TITLE: THE USE OF
LINEAR ALGEBRA IN MODELING THE PROBABILITIES OF PREDICTED FUTURE
OCCURRENCES (selected outstanding senior
project)
AUTHOR: Gabrielle Boisrame
ABSTRACT: Singular Value Decomposition (SVD) and similar methods can be
used to factor matrices into subspaces which describe their behavior. In
this paper we review the SVD and generalized singular value decomposition
(GSVD) and some of their applications. We give particular attention to
how these tools can be used to isolate important patterns in a dataset and
provide predictions of future behavior of these patterns. A major focus of
this project is the examination of a component resampling method
described by Michael Dettinger which provides estimates of probability
distributions for small sets of data. We tested the results of using
both the SVD and the GSVD for Dettinger's method. Similarly to Dettinger,
we found that the method had a tendency to give probability distributions
a Gaussian shape even when this did not seem to be represented in the
original data. For some data sets, however, both using the SVD and GSVD
provided what appear to be reasonable probability distributions.
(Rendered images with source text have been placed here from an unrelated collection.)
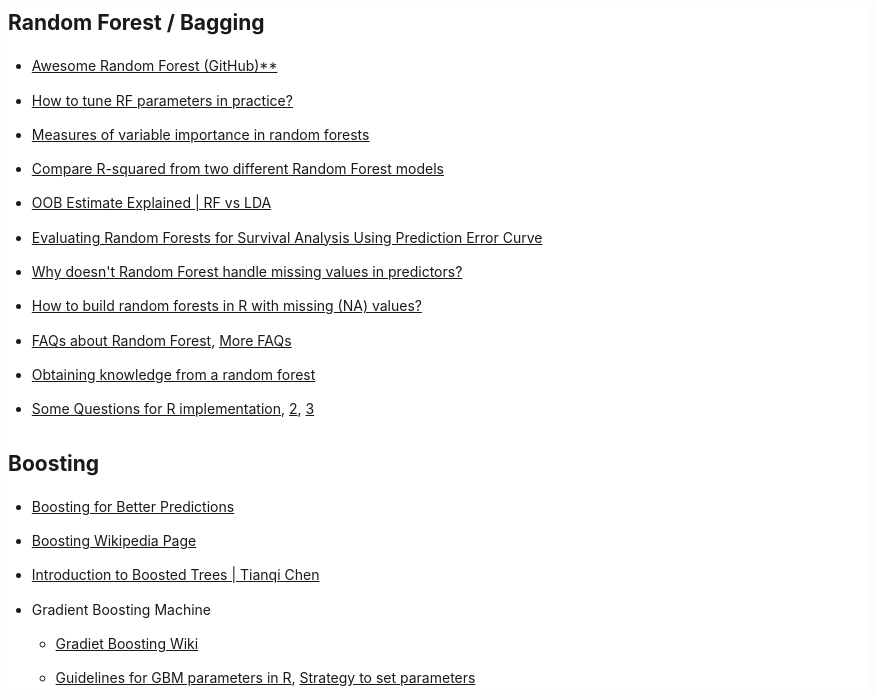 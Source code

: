 <a name="rf" />

## Random Forest / Bagging

- [Awesome Random Forest (GitHub)\*\*](https://github.com/kjw0612/awesome-random-forest)

- [How to tune RF parameters in practice?](https://www.kaggle.com/forums/f/15/kaggle-forum/t/4092/how-to-tune-rf-parameters-in-practice)

- [Measures of variable importance in random forests](http://stats.stackexchange.com/questions/12605/measures-of-variable-importance-in-random-forests)

- [Compare R-squared from two different Random Forest models](http://stats.stackexchange.com/questions/13869/compare-r-squared-from-two-different-random-forest-models)

- [OOB Estimate Explained | RF vs LDA](https://stat.ethz.ch/education/semesters/ss2012/ams/slides/v10.2.pdf)

- [Evaluating Random Forests for Survival Analysis Using Prediction Error Curve](https://www.jstatsoft.org/index.php/jss/article/view/v050i11)

- [Why doesn't Random Forest handle missing values in predictors?](http://stats.stackexchange.com/questions/98953/why-doesnt-random-forest-handle-missing-values-in-predictors)

- [How to build random forests in R with missing (NA) values?](http://stackoverflow.com/questions/8370455/how-to-build-random-forests-in-r-with-missing-na-values)

- [FAQs about Random Forest](http://stats.stackexchange.com/questions/tagged/random-forest), [More FAQs](http://stackoverflow.com/questions/tagged/random-forest)

- [Obtaining knowledge from a random forest](http://stats.stackexchange.com/questions/21152/obtaining-knowledge-from-a-random-forest)

- [Some Questions for R implementation](http://stackoverflow.com/questions/20537186/getting-predictions-after-rfimpute), [2](http://stats.stackexchange.com/questions/81609/whether-preprocessing-is-needed-before-prediction-using-finalmodel-of-randomfore), [3](http://stackoverflow.com/questions/17059432/random-forest-package-in-r-shows-error-during-prediction-if-there-are-new-fact)

<a name="gbm" />

## Boosting

- [Boosting for Better Predictions](http://www.datasciencecentral.com/profiles/blogs/boosting-algorithms-for-better-predictions)

- [Boosting Wikipedia Page](<https://en.wikipedia.org/wiki/Boosting_(machine_learning)>)

- [Introduction to Boosted Trees | Tianqi Chen](https://homes.cs.washington.edu/~tqchen/pdf/BoostedTree.pdf)

- Gradient Boosting Machine

  - [Gradiet Boosting Wiki](https://en.wikipedia.org/wiki/Gradient_boosting)

  - [Guidelines for GBM parameters in R](http://stats.stackexchange.com/questions/25748/what-are-some-useful-guidelines-for-gbm-parameters), [Strategy to set parameters](http://stats.stackexchange.com/questions/35984/strategy-to-set-the-gbm-parameters)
There was
not a significant difference in how well original probability
distributions were estimated when using Dettinger's original method or the
modifications with the reduced SVD or the GSVD. Using Dettinger's method
rather than a simple histogram always provided a higher resolution of
information, and was sometimes capable of matching the shape of the
original probability distributions more closely.
ADVISOR: Douglas Hundley
TITLE: COMMUTATIVITY IN
NON-ABELIAN GROUPS
AUTHOR: Cody Clifton
ABSTRACT: Let $P_2(G)$ be defined as the probability that any two
elements selected at random from the group $G$, commute with one another.
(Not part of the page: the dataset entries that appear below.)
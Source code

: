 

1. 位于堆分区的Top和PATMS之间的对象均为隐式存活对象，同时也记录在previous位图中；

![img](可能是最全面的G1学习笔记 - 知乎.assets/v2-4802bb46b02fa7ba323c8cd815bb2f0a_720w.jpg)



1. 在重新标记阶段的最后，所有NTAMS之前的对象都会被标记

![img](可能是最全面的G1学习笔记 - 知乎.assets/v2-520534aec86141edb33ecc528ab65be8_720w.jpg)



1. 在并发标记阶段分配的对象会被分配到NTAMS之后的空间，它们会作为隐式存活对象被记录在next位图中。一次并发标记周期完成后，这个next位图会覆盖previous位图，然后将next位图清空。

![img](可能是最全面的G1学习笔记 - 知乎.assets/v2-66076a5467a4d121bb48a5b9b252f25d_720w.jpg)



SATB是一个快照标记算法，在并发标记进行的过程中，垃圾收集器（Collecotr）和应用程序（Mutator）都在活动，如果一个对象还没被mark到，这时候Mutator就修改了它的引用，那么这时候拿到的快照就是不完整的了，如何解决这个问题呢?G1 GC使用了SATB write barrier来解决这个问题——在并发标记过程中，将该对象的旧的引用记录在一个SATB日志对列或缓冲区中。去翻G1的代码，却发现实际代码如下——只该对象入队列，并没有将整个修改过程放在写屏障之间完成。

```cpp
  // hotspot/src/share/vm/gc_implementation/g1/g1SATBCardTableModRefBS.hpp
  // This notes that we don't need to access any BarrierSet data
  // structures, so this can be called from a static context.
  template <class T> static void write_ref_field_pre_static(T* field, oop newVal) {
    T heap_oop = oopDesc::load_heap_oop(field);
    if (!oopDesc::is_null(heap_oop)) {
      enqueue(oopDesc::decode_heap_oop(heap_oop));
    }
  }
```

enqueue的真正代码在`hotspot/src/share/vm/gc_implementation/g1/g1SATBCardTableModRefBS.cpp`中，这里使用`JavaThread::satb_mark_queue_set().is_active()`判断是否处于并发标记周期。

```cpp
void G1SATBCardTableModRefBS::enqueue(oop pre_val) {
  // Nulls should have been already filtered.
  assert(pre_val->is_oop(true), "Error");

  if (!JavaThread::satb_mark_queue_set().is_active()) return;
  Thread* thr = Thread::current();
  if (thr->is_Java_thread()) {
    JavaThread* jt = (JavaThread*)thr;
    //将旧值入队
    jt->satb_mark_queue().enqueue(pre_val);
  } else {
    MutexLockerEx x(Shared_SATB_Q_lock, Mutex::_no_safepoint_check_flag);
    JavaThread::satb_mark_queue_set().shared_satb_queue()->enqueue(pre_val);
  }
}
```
If $G$ is an Abelian group, $P_2(G) = 1$, so our interest lies in the
properties of the commutativity of non-Abelian groups.
Particular results include that the maximum commutativity of a non-Abelian group is 5/8, and this degree of commutativity only occurs when the order of the center of the group is equal to one-fourth the order of the group. Explicit examples will be provided of arbitrarily large non-Abelian groups that exhibit this maximum commutativity, along with a proof that there are no 5/8 commutative groups of order 4 mod 8.
Further, we prove that no
group exhibits commutativity 0, there exist examples of groups whose
commutativity is arbitrarily close to 0. Then, we show that for every
positive integer $n$ there exists a group $G$ such that $P_2(G) = 1/n$.
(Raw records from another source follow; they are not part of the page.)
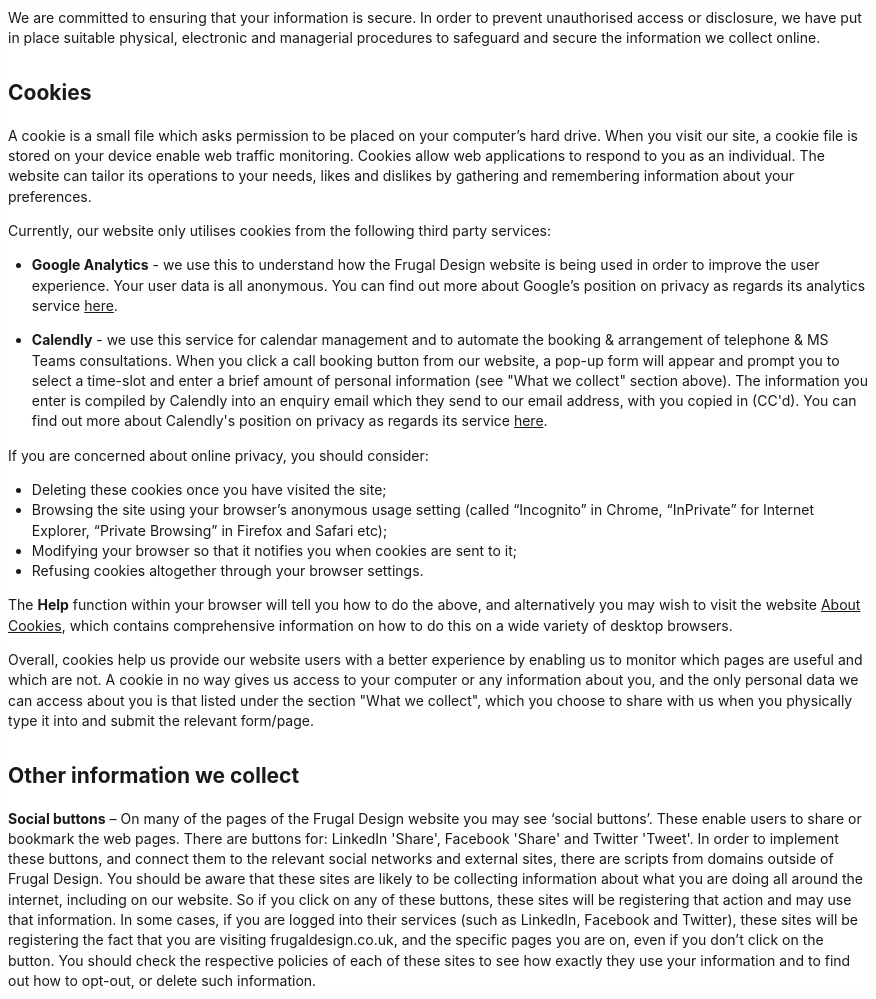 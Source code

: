 We are committed to ensuring that your information is secure. In order to prevent unauthorised access or disclosure, we have put in place suitable physical, electronic and managerial procedures to safeguard and secure the information we collect online. 

## Cookies

A cookie is a small file which asks permission to be placed on your computer’s hard drive. When you visit our site, a cookie file is stored on your device enable web traffic monitoring. Cookies allow web applications to respond to you as an individual. The website can tailor its operations to your needs, likes and dislikes by gathering and remembering information about your preferences.

Currently, our website only utilises cookies from the following third party services:

* **Google Analytics** - we use this to understand how the Frugal Design website is being used in order to improve the user experience. Your user data is all anonymous. You can find out more about Google’s position on privacy as regards its analytics service [here](http://www.google.co.uk/intl/en/analytics/privacyoverview.html).

* **Calendly** - we use this service for calendar management and to automate the booking & arrangement of telephone & MS Teams consultations. When you click a call booking button from our website, a pop-up form will appear and prompt you to select a time-slot and enter a brief amount of personal information (see "What we collect" section above). The information you enter is compiled by Calendly into an enquiry email which they send to our email address, with you copied in (CC'd). You can find out more about Calendly's position on privacy as regards its service [here](https://calendly.com/privacy).

If you are concerned about online privacy, you should consider:

* Deleting these cookies once you have visited the site;
* Browsing the site using your browser’s anonymous usage setting (called “Incognito” in Chrome, “InPrivate” for Internet Explorer, “Private Browsing” in Firefox and Safari etc);
* Modifying your browser so that it notifies you when cookies are sent to it;
* Refusing cookies altogether through your browser settings.

The **Help** function within your browser will tell you how to do the above, and alternatively you may wish to visit the website [About Cookies](https://www.aboutcookies.org), which contains comprehensive information on how to do this on a wide variety of desktop browsers.

Overall, cookies help us provide our website users with a better experience by enabling us to monitor which pages are useful and which are not. A cookie in no way gives us access to your computer or any information about you, and the only personal data we can access about you is that listed under the section "What we collect", which you choose to share with us when you physically type it into and submit the relevant form/page.

## Other information we collect

**Social buttons** – On many of the pages of the Frugal Design website you may see ‘social buttons’. These enable users to share or bookmark the web pages. There are buttons for: LinkedIn 'Share', Facebook 'Share' and Twitter 'Tweet'. In order to implement these buttons, and connect them to the relevant social networks and external sites, there are scripts from domains outside of Frugal Design. You should be aware that these sites are likely to be collecting information about what you are doing all around the internet, including on our website. So if you click on any of these buttons, these sites will be registering that action and may use that information. In some cases, if you are logged into their services (such as LinkedIn, Facebook and Twitter), these sites will be registering the fact that you are visiting frugaldesign.co.uk, and the specific pages you are on, even if you don’t click on the button. You should check the respective policies of each of these sites to see how exactly they use your information and to find out how to opt-out, or delete such information.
Finally we prove that the commutativity of a factor group $G/N$ of a group
$G$ is always greater than or equal to the commutativity of $G$.
ADVISOR: David Guichard
TITLE: THE EUCLIDEAN
ALGORITHM AND A GENERALIZATION OF THE FIBONACCI SEQUENCE
AUTHOR: Ian Cooper
ABSTRACT: This paper will explore the relationship between the Fibonacci
numbers and the Euclidean Algorithm in addition to generating a
generalization of the Fibonacci Numbers. It will also look at the ratio of
adjacent Fibonacci numbers and adjacent generalized Fibonacci numbers.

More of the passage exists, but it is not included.